[PROMPT]
Across the records below, report how many lines include the word "that", stating the number alone.
[RECORD EXCERPTS]
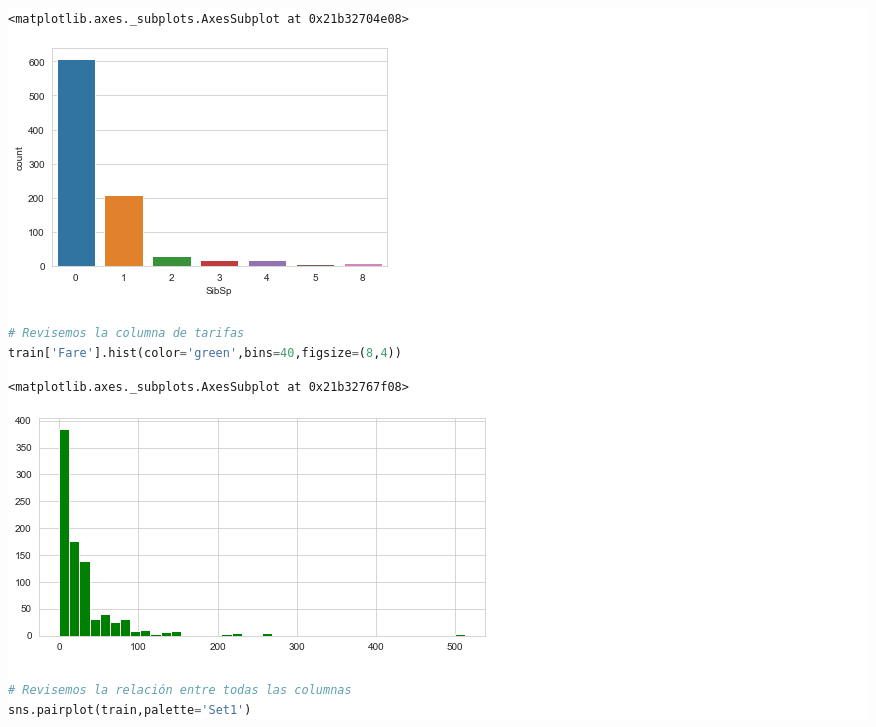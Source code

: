 


    <matplotlib.axes._subplots.AxesSubplot at 0x21b32704e08>




![png](../../imagenes/01-Logistic%20Regression%20with%20Python_13_1.png)



```python
# Revisemos la columna de tarifas
train['Fare'].hist(color='green',bins=40,figsize=(8,4))
```




    <matplotlib.axes._subplots.AxesSubplot at 0x21b32767f08>




![png](../../imagenes/01-Logistic%20Regression%20with%20Python_14_1.png)



```python
# Revisemos la relación entre todas las columnas
sns.pairplot(train,palette='Set1')
```

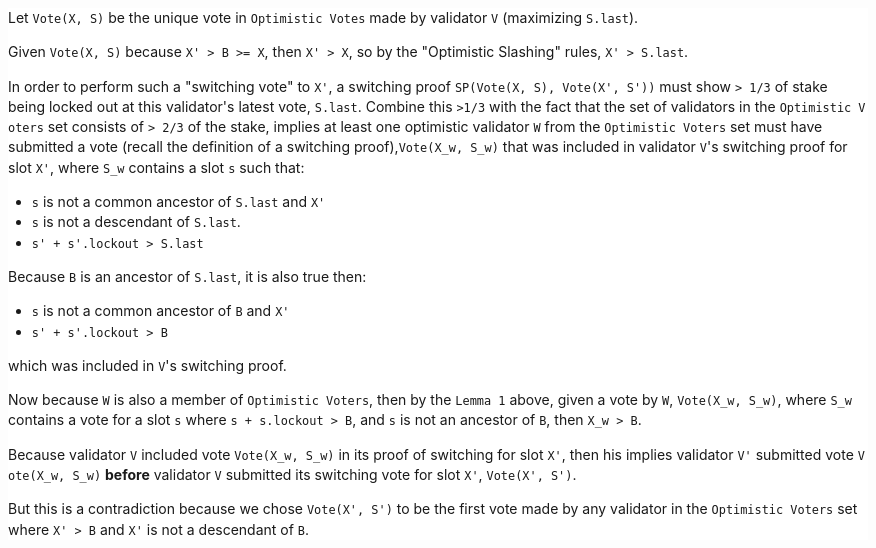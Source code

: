 Let `Vote(X, S)` be the unique vote in `Optimistic Votes` made by
validator `V` (maximizing `S.last`).

Given `Vote(X, S)` because `X' > B >= X`, then `X' > X`, so
by the "Optimistic Slashing" rules, `X' > S.last`.

In order to perform such a "switching vote" to `X'`, a switching proof
`SP(Vote(X, S), Vote(X', S'))` must show `> 1/3` of stake being locked
out at this validator's latest vote, `S.last`. Combine this `>1/3` with the
fact that the set of validators in the `Optimistic Voters` set consists of
`> 2/3` of the stake, implies at least one optimistic validator `W` from the
`Optimistic Voters` set must have submitted a vote (recall the definition of
a switching proof),`Vote(X_w, S_w)` that was included in validator `V`'s
switching proof for slot `X'`, where `S_w` contains a slot `s` such that:

* `s` is not a common ancestor of `S.last` and `X'`
* `s` is not a descendant of `S.last`.
* `s' + s'.lockout > S.last`

Because `B` is an ancestor of `S.last`, it is also true then:
* `s` is not a common ancestor of `B` and `X'`
* `s' + s'.lockout > B`

which was included in `V`'s switching proof.

Now because `W` is also a member of `Optimistic Voters`, then by the `Lemma 1`
above, given a vote by `W`, `Vote(X_w, S_w)`, where `S_w` contains a vote for
a slot  `s` where `s + s.lockout > B`, and `s` is not an ancestor of `B`, then
`X_w > B`.

Because validator `V` included vote `Vote(X_w, S_w)` in its proof of switching
for slot `X'`, then his implies validator `V'` submitted vote `Vote(X_w, S_w)`
**before** validator `V` submitted its switching vote for slot `X'`,
`Vote(X', S')`.

But this is a contradiction because we chose `Vote(X', S')` to be the first vote
made by any validator in the `Optimistic Voters` set where `X' > B` and `X'` is
not a descendant of `B`.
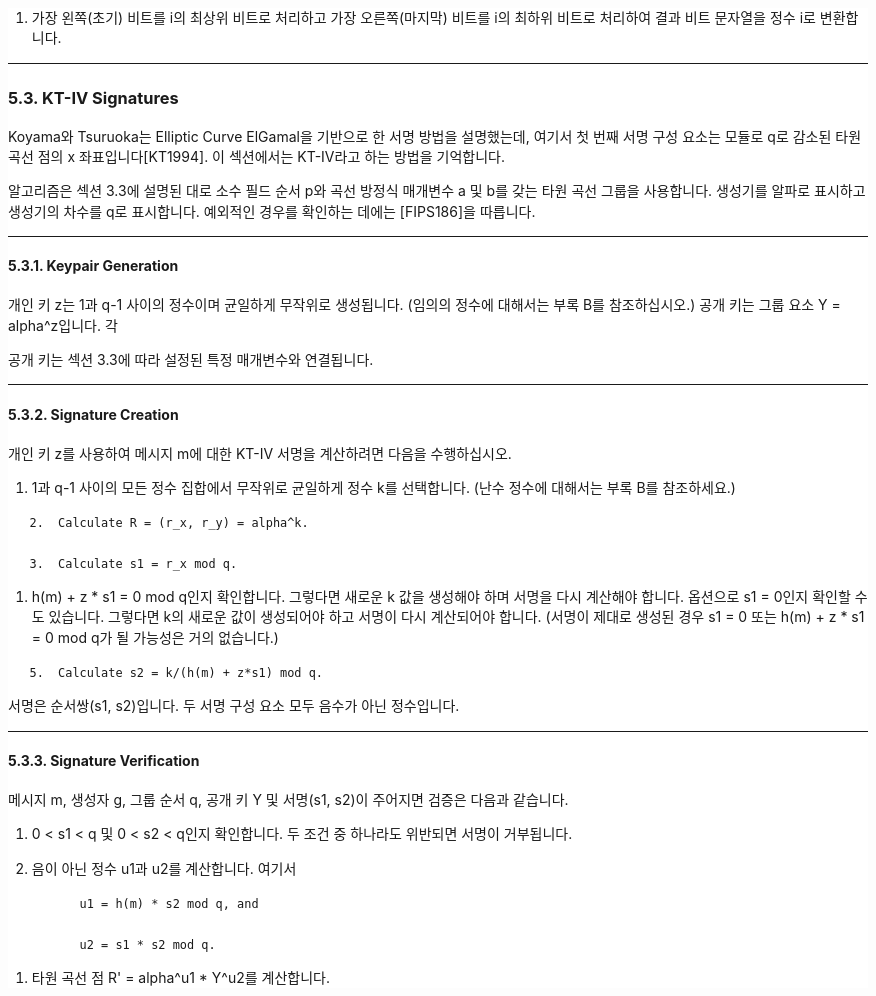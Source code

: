 1. 가장 왼쪽\(초기\) 비트를 i의 최상위 비트로 처리하고 가장 오른쪽\(마지막\) 비트를 i의 최하위 비트로 처리하여 결과 비트 문자열을 정수 i로 변환합니다.

---
### **5.3.  KT-IV Signatures**

Koyama와 Tsuruoka는 Elliptic Curve ElGamal을 기반으로 한 서명 방법을 설명했는데, 여기서 첫 번째 서명 구성 요소는 모듈로 q로 감소된 타원 곡선 점의 x 좌표입니다\[KT1994\]. 이 섹션에서는 KT-IV라고 하는 방법을 기억합니다.

알고리즘은 섹션 3.3에 설명된 대로 소수 필드 순서 p와 곡선 방정식 매개변수 a 및 b를 갖는 타원 곡선 그룹을 사용합니다. 생성기를 알파로 표시하고 생성기의 차수를 q로 표시합니다. 예외적인 경우를 확인하는 데에는 \[FIPS186\]을 따릅니다.

---
#### **5.3.1.  Keypair Generation**

개인 키 z는 1과 q-1 사이의 정수이며 균일하게 무작위로 생성됩니다. \(임의의 정수에 대해서는 부록 B를 참조하십시오.\) 공개 키는 그룹 요소 Y = alpha^z입니다. 각

공개 키는 섹션 3.3에 따라 설정된 특정 매개변수와 연결됩니다.

---
#### **5.3.2.  Signature Creation**

개인 키 z를 사용하여 메시지 m에 대한 KT-IV 서명을 계산하려면 다음을 수행하십시오.

1. 1과 q-1 사이의 모든 정수 집합에서 무작위로 균일하게 정수 k를 선택합니다. \(난수 정수에 대해서는 부록 B를 참조하세요.\)

```text
   2.  Calculate R = (r_x, r_y) = alpha^k.

   3.  Calculate s1 = r_x mod q.
```

1. h\(m\) + z \* s1 = 0 mod q인지 확인합니다. 그렇다면 새로운 k 값을 생성해야 하며 서명을 다시 계산해야 합니다. 옵션으로 s1 = 0인지 확인할 수도 있습니다. 그렇다면 k의 새로운 값이 생성되어야 하고 서명이 다시 계산되어야 합니다. \(서명이 제대로 생성된 경우 s1 = 0 또는 h\(m\) + z \* s1 = 0 mod q가 될 가능성은 거의 없습니다.\)

```text
   5.  Calculate s2 = k/(h(m) + z*s1) mod q.
```

서명은 순서쌍\(s1, s2\)입니다. 두 서명 구성 요소 모두 음수가 아닌 정수입니다.

---
#### **5.3.3.  Signature Verification**

메시지 m, 생성자 g, 그룹 순서 q, 공개 키 Y 및 서명\(s1, s2\)이 주어지면 검증은 다음과 같습니다.

1. 0 < s1 < q 및 0 < s2 < q인지 확인합니다. 두 조건 중 하나라도 위반되면 서명이 거부됩니다.

1. 음이 아닌 정수 u1과 u2를 계산합니다. 여기서

```text
          u1 = h(m) * s2 mod q, and

          u2 = s1 * s2 mod q.
```

1. 타원 곡선 점 R' = alpha^u1 \* Y^u2를 계산합니다.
[/RECORD EXCERPTS]
[WRITTEN RESPONSE]
3